A tale of two FAO markets: Accenture dominates the enterprise, while IBM sneaks up on the mid-market

We’re going to release our 2011 Finance and Accounting Outsourcing (FAO) industry landscape next week, and one dynamic that has really stood-out over the last three years, is the different competitive strategies going on at the high-end of the market versus the smaller engagements.

Most striking, are the divergent strategies of the market leaders, Accenture and IBM.  While Accenture has consolidated its commanding presence with the large-scale enterprise customers, IBM has determinedly gone after the mid-market.

You may recall we highlighted, back in January, that the average FAO engagement fell below $20m TCV for the first time last year, we also pointed out that those providers with scale and flexibility of delivery resources are those best-positioned to pick up the smaller engagements:

Scaling a global BPO business based on multiple small client engagements is wearing on resources – and profit margins, and the providers scrapping for their share of the smaller business, are faced with a simple choice: Either stick with it and view this as a 10-year journey, or if you simply don’t have the patience or appetite to put in the investment, then get out and refocus your services on other activities. For those who stay the course (and we expect most will), they need to keep putting in the grind to win small engagements, and attempt to scale their BPO delivery resources, while trying to turn some sort of profit.

Our deeper-dive analysis shows that exactly this scenario is happening with several providers over the last three years.  Let’s contrast both the enterprise-level market performances (engagements over $25m in TCV) and the mid-market (engagements below $25m TCV).

Accenture has developed a commanding position with enterprise engagements, while IBM has gained a lot of ground winning smaller-scale and mid-market clients.  As these market share graphs illustrate, all the FAO engagements signed since the beginning of 2008 that have a Total Contract Value (TCV) of more than $25 million, dominate 80% of the total market, with a total expenditure of close to $8 billion.  Accenture has been dominant in retaining and developing its client base of enterprise-level engagements, with Capgemini, IBM and Genpact providing the main competition with enterprise-level engagements.

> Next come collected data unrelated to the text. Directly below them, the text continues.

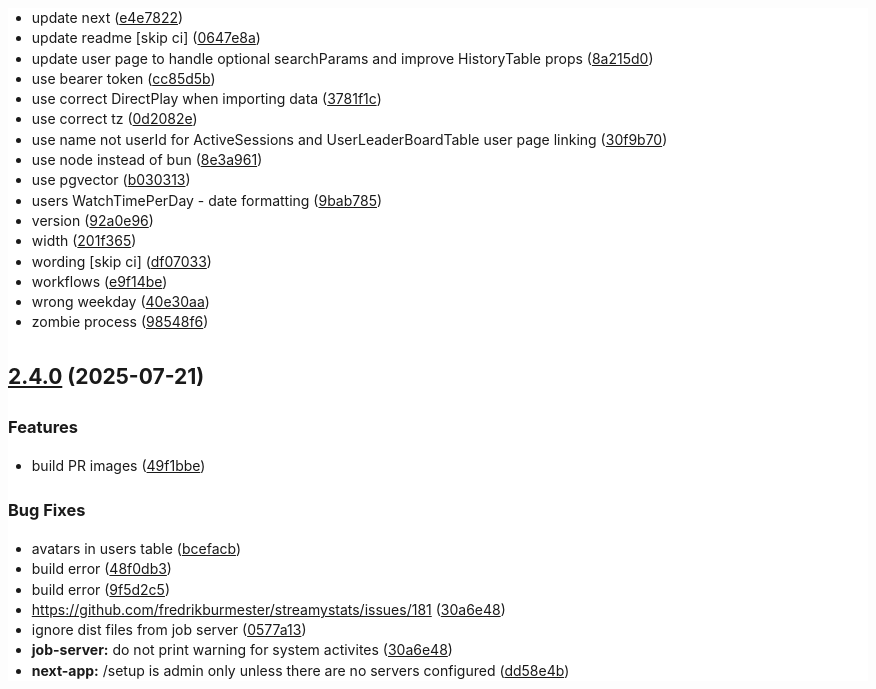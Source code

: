 * update next ([e4e7822](https://github.com/sjorge/streamystats/commit/e4e782206714e9c491bd1472370daa40e59a6073))
* update readme [skip ci] ([0647e8a](https://github.com/sjorge/streamystats/commit/0647e8a70729de94aca5ebb7eb52f10ffadea531))
* update user page to handle optional searchParams and improve HistoryTable props ([8a215d0](https://github.com/sjorge/streamystats/commit/8a215d08bf85fb5fb380c5906888d39572a6011c))
* use bearer token ([cc85d5b](https://github.com/sjorge/streamystats/commit/cc85d5b7b750502bf0dcf1264d2c26f850a75a63))
* use correct DirectPlay when importing data ([3781f1c](https://github.com/sjorge/streamystats/commit/3781f1c2df76da3f889e17319d6750e4ea92a661))
* use correct tz ([0d2082e](https://github.com/sjorge/streamystats/commit/0d2082e6d6ccf37c27b80d53f3f5526560b3d7a4))
* use name not userId for ActiveSessions and UserLeaderBoardTable user page linking ([30f9b70](https://github.com/sjorge/streamystats/commit/30f9b70e2fcfd473ec80e53aa5a531fcd6454b65))
* use node instead of bun ([8e3a961](https://github.com/sjorge/streamystats/commit/8e3a96138f3e39a8472478569e1d15d9fc01211a))
* use pgvector ([b030313](https://github.com/sjorge/streamystats/commit/b03031395e9ea78dc4a8e11283efa4b303ba2ea0))
* users WatchTimePerDay - date formatting ([9bab785](https://github.com/sjorge/streamystats/commit/9bab785305f4fb738f3df5fec085b2b84d9e36c5))
* version ([92a0e96](https://github.com/sjorge/streamystats/commit/92a0e9648368e3450203e9d0f5f873a4b9b6f1fe))
* width ([201f365](https://github.com/sjorge/streamystats/commit/201f365222df19c3cc35c60623d7a8d8b170871a))
* wording [skip ci] ([df07033](https://github.com/sjorge/streamystats/commit/df0703313c03bb1e51e91a1199ef9dfb33235753))
* workflows ([e9f14be](https://github.com/sjorge/streamystats/commit/e9f14be69bdc3f45442beff7b286787cbd41096b))
* wrong weekday ([40e30aa](https://github.com/sjorge/streamystats/commit/40e30aaf26fe407af3649a497be5ee9c7dd8ebe8))
* zombie process ([98548f6](https://github.com/sjorge/streamystats/commit/98548f63b13b42348ff21cba4beb66175cf4af94))

## [2.4.0](https://github.com/fredrikburmester/streamystats/compare/v2.3.0...v2.4.0) (2025-07-21)


### Features

* build PR images ([49f1bbe](https://github.com/fredrikburmester/streamystats/commit/49f1bbeb65f8ef869c033e5da58bd9a6a38e66b2))


### Bug Fixes

* avatars in users table ([bcefacb](https://github.com/fredrikburmester/streamystats/commit/bcefacb08472f642952d77532969f62a9615ba0b))
* build error ([48f0db3](https://github.com/fredrikburmester/streamystats/commit/48f0db38384a253ac980fd14ca66539552a13d98))
* build error ([9f5d2c5](https://github.com/fredrikburmester/streamystats/commit/9f5d2c5b547b3d4c68d22b713bc7f6be55bac90c))
* https://github.com/fredrikburmester/streamystats/issues/181 ([30a6e48](https://github.com/fredrikburmester/streamystats/commit/30a6e48f0537aa71d3c395a32ade469ce3816437))
* ignore dist files from job server ([0577a13](https://github.com/fredrikburmester/streamystats/commit/0577a13a45695f012067679dec47cb57d72456f2))
* **job-server:** do not print warning for system activites ([30a6e48](https://github.com/fredrikburmester/streamystats/commit/30a6e48f0537aa71d3c395a32ade469ce3816437))
* **next-app:** /setup is admin only unless there are no servers configured ([dd58e4b](https://github.com/fredrikburmester/streamystats/commit/dd58e4b2eb4f37938fec2a1b9bf03a71704baa08))
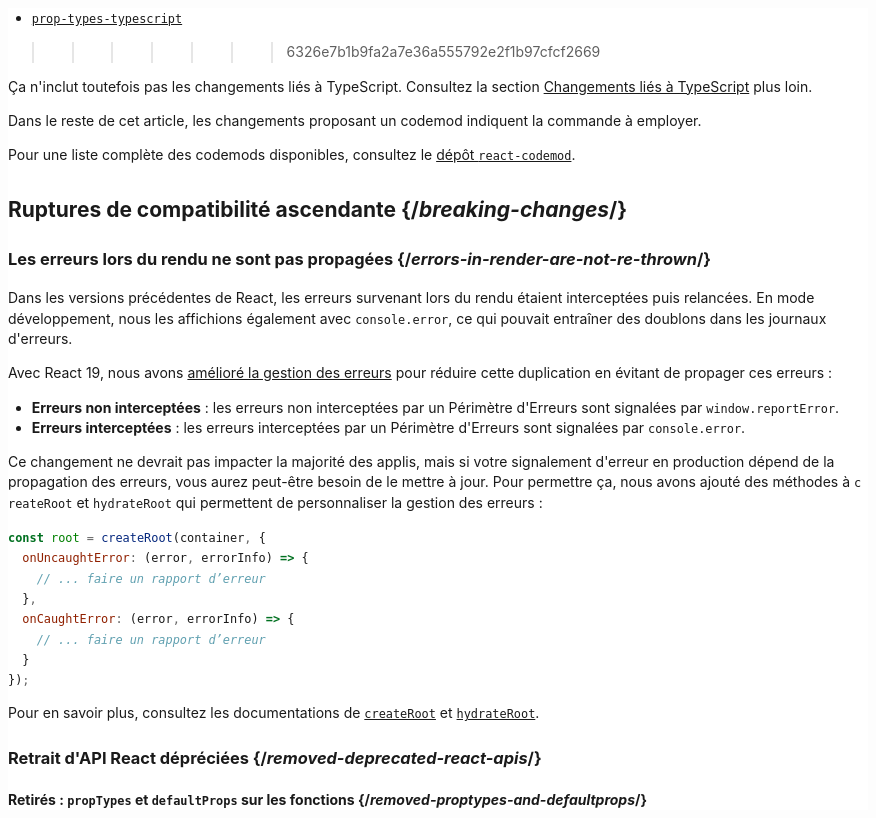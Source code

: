- [`prop-types-typescript`](https://github.com/reactjs/react-codemod#react-proptypes-to-prop-types)
>>>>>>> 6326e7b1b9fa2a7e36a555792e2f1b97cfcf2669

Ça n'inclut toutefois pas les changements liés à TypeScript.  Consultez la section [Changements liés à TypeScript](#typescript-changes) plus loin.

</Note>

Dans le reste de cet article, les changements proposant un codemod indiquent la commande à employer.

Pour une liste complète des codemods disponibles, consultez le [dépôt `react-codemod`](https://github.com/reactjs/react-codemod).

## Ruptures de compatibilité ascendante {/*breaking-changes*/}

### Les erreurs lors du rendu ne sont pas propagées {/*errors-in-render-are-not-re-thrown*/}

Dans les versions précédentes de React, les erreurs survenant lors du rendu étaient interceptées puis relancées.  En mode développement, nous les affichions également avec `console.error`, ce qui pouvait entraîner des doublons dans les journaux d'erreurs.

Avec React 19, nous avons [amélioré la gestion des erreurs](/blog/2024/04/25/react-19#error-handling) pour réduire cette duplication en évitant de propager ces erreurs :

- **Erreurs non interceptées** : les erreurs non interceptées par un Périmètre d'Erreurs sont signalées par `window.reportError`.
- **Erreurs interceptées** : les erreurs interceptées par un Périmètre d'Erreurs sont signalées par `console.error`.

Ce changement ne devrait pas impacter la majorité des applis, mais si votre signalement d'erreur en production dépend de la propagation des erreurs, vous aurez peut-être besoin de le mettre à jour. Pour permettre ça, nous avons ajouté des méthodes à `createRoot` et `hydrateRoot` qui permettent de personnaliser la gestion des erreurs :

```js [[1, 2, "onUncaughtError"], [2, 5, "onCaughtError"]]
const root = createRoot(container, {
  onUncaughtError: (error, errorInfo) => {
    // ... faire un rapport d’erreur
  },
  onCaughtError: (error, errorInfo) => {
    // ... faire un rapport d’erreur
  }
});
```

Pour en savoir plus, consultez les documentations de [`createRoot`](/reference/react-dom/client/createRoot) et [`hydrateRoot`](/reference/react-dom/client/hydrateRoot).

### Retrait d'API React dépréciées {/*removed-deprecated-react-apis*/}

#### Retirés : `propTypes` et `defaultProps` sur les fonctions {/*removed-proptypes-and-defaultprops*/}
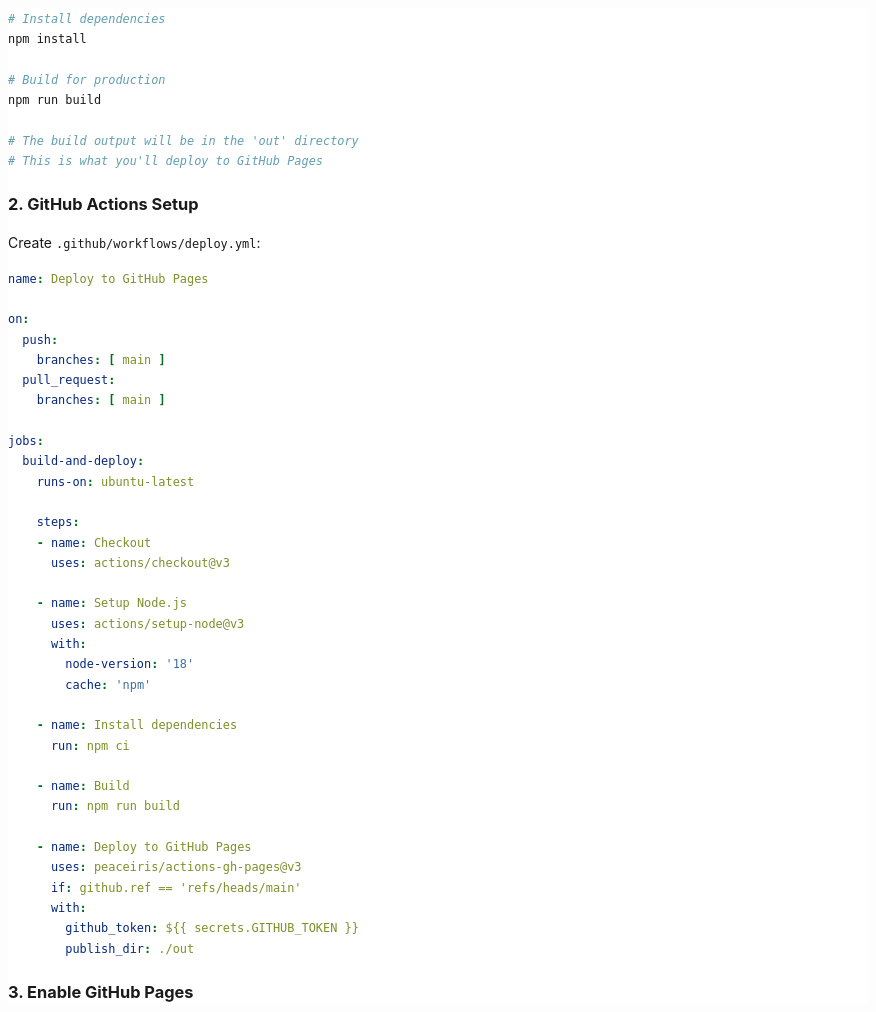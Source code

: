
 ```bash
# Install dependencies
npm install

# Build for production
npm run build

# The build output will be in the 'out' directory
# This is what you'll deploy to GitHub Pages
```

### 2. GitHub Actions Setup

Create `.github/workflows/deploy.yml`:

```yaml
name: Deploy to GitHub Pages

on:
  push:
    branches: [ main ]
  pull_request:
    branches: [ main ]

jobs:
  build-and-deploy:
    runs-on: ubuntu-latest
    
    steps:
    - name: Checkout
      uses: actions/checkout@v3
      
    - name: Setup Node.js
      uses: actions/setup-node@v3
      with:
        node-version: '18'
        cache: 'npm'
        
    - name: Install dependencies
      run: npm ci
      
    - name: Build
      run: npm run build
      
    - name: Deploy to GitHub Pages
      uses: peaceiris/actions-gh-pages@v3
      if: github.ref == 'refs/heads/main'
      with:
        github_token: ${{ secrets.GITHUB_TOKEN }}
        publish_dir: ./out
```

### 3. Enable GitHub Pages
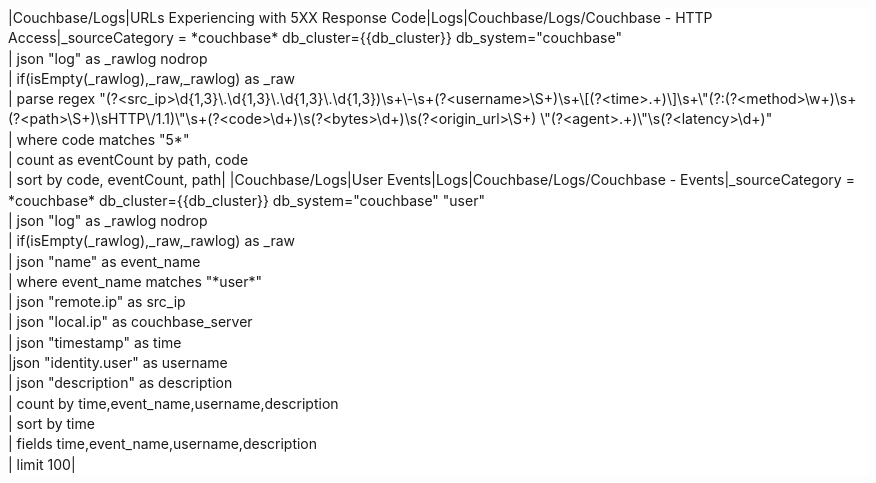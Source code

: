 |Couchbase/Logs|URLs Experiencing with 5XX Response Code|Logs|Couchbase/Logs/Couchbase - HTTP Access|\_sourceCategory = \*couchbase\* db\_cluster={{db\_cluster}} db\_system="couchbase"<br />\| json "log" as \_rawlog nodrop<br />\| if(isEmpty(\_rawlog),\_raw,\_rawlog) as \_raw<br />\| parse regex "(?\<src\_ip\>\\d{1,3}\\.\\d{1,3}\\.\\d{1,3}\\.\\d{1,3})\\s+\\-\\s+(?\<username\>\\S+)\\s+\\[(?\<time\>.+)\\]\\s+\\"(?:(?\<method\>\\w+)\\s+(?\<path\>\\S+)\\sHTTP\\/1.1)\\"\\s+(?\<code\>\\d+)\\s(?\<bytes\>\\d+)\\s(?\<origin\_url\>\\S+) \\"(?\<agent\>.+)\\"\\s(?\<latency\>\\d+)"<br />\| where code matches "5\*"<br />\| count as eventCount by path, code<br />\| sort by code, eventCount, path|
|Couchbase/Logs|User Events|Logs|Couchbase/Logs/Couchbase - Events|\_sourceCategory = \*couchbase\* db\_cluster={{db\_cluster}} db\_system="couchbase" "user"<br />\| json "log" as \_rawlog nodrop<br />\| if(isEmpty(\_rawlog),\_raw,\_rawlog) as \_raw<br />\| json "name" as event\_name<br />\| where event\_name matches "\*user\*"<br />\| json "remote.ip" as src\_ip <br />\| json "local.ip" as couchbase\_server<br />\| json "timestamp" as time<br />\|json "identity.user" as username<br />\| json "description" as description<br />\| count by time,event\_name,username,description<br />\| sort by time<br />\| fields time,event\_name,username,description<br />\| limit 100|

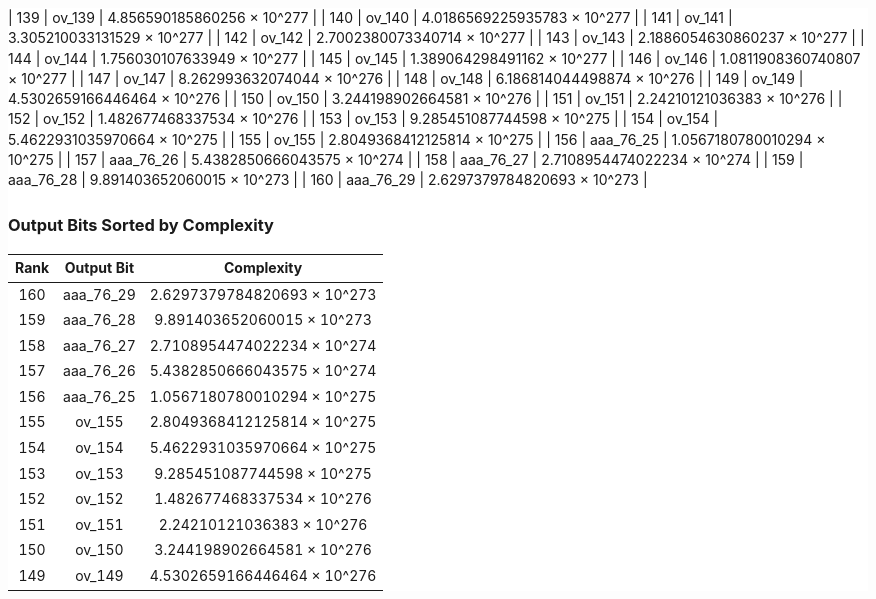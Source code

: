 | 139 | ov_139 | 4.856590185860256 × 10^277 |
| 140 | ov_140 | 4.0186569225935783 × 10^277 |
| 141 | ov_141 | 3.305210033131529 × 10^277 |
| 142 | ov_142 | 2.7002380073340714 × 10^277 |
| 143 | ov_143 | 2.1886054630860237 × 10^277 |
| 144 | ov_144 | 1.756030107633949 × 10^277 |
| 145 | ov_145 | 1.389064298491162 × 10^277 |
| 146 | ov_146 | 1.0811908360740807 × 10^277 |
| 147 | ov_147 | 8.262993632074044 × 10^276 |
| 148 | ov_148 | 6.186814044498874 × 10^276 |
| 149 | ov_149 | 4.5302659166446464 × 10^276 |
| 150 | ov_150 | 3.244198902664581 × 10^276 |
| 151 | ov_151 | 2.24210121036383 × 10^276 |
| 152 | ov_152 | 1.482677468337534 × 10^276 |
| 153 | ov_153 | 9.285451087744598 × 10^275 |
| 154 | ov_154 | 5.4622931035970664 × 10^275 |
| 155 | ov_155 | 2.8049368412125814 × 10^275 |
| 156 | aaa_76_25 | 1.0567180780010294 × 10^275 |
| 157 | aaa_76_26 | 5.4382850666043575 × 10^274 |
| 158 | aaa_76_27 | 2.7108954474022234 × 10^274 |
| 159 | aaa_76_28 | 9.891403652060015 × 10^273 |
| 160 | aaa_76_29 | 2.6297379784820693 × 10^273 |

### Output Bits Sorted by Complexity

| Rank | Output Bit | Complexity |
|:----:|:----------:|:----------:|
| 160 | aaa_76_29 | 2.6297379784820693 × 10^273 |
| 159 | aaa_76_28 | 9.891403652060015 × 10^273 |
| 158 | aaa_76_27 | 2.7108954474022234 × 10^274 |
| 157 | aaa_76_26 | 5.4382850666043575 × 10^274 |
| 156 | aaa_76_25 | 1.0567180780010294 × 10^275 |
| 155 | ov_155 | 2.8049368412125814 × 10^275 |
| 154 | ov_154 | 5.4622931035970664 × 10^275 |
| 153 | ov_153 | 9.285451087744598 × 10^275 |
| 152 | ov_152 | 1.482677468337534 × 10^276 |
| 151 | ov_151 | 2.24210121036383 × 10^276 |
| 150 | ov_150 | 3.244198902664581 × 10^276 |
| 149 | ov_149 | 4.5302659166446464 × 10^276 |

The FAO newcomers, over recent years, have struggled to win many (or, in some cases, any) enterprise-level deals, and have sought to grow their respective market footprints by taking on smaller-sized engagements – many of which fall into the sub-$5m TCV category.   The following graphic illustrates the service provider shares of the smaller-scale FAO engagements signed since the beginning of 2008, where the one notable market-mover in the mid-market segment has been IBM, winning the lion’s share of business with a commanding 25% market share.

The onshore order-to-cash specialist, Vengroff Williams and Associates (VWA), also performs strongly in this segment, while there has been a relatively even-spread of business across all the major service providers, such as TCS, WNS, InfosysBPO and Cognizant, in addition to the FAO pure-plays, WNS and EXL.  Genpact has proven the most consistent at developing a balanced portfolio of enterprise and mid-market clients over the last three years.

So what do these competitive dynamics mean for the future of the FAO industry?

Essentially, the FAO industry is readying itself for life beyond the simple “lift and shift” deal, where margins were made off labor-scale being shifted offshore.  Labor-arbitrage doesn’t amount to nearly as much, when you’re dealing with, for example, a 30 employee transition.  What’s more, most of these providers need to start scaling their resources across multiple clients, or face a depressing race to the bottom, where their only real differentiator is their ability to provide low-cost labor.  Having scale and flex from ingesting several large-scale clients is extremely valuable for providers, but only if they can leverage those resources to new clients as they take them on, in order to optimize their margins on the new business and remain cost-competitive.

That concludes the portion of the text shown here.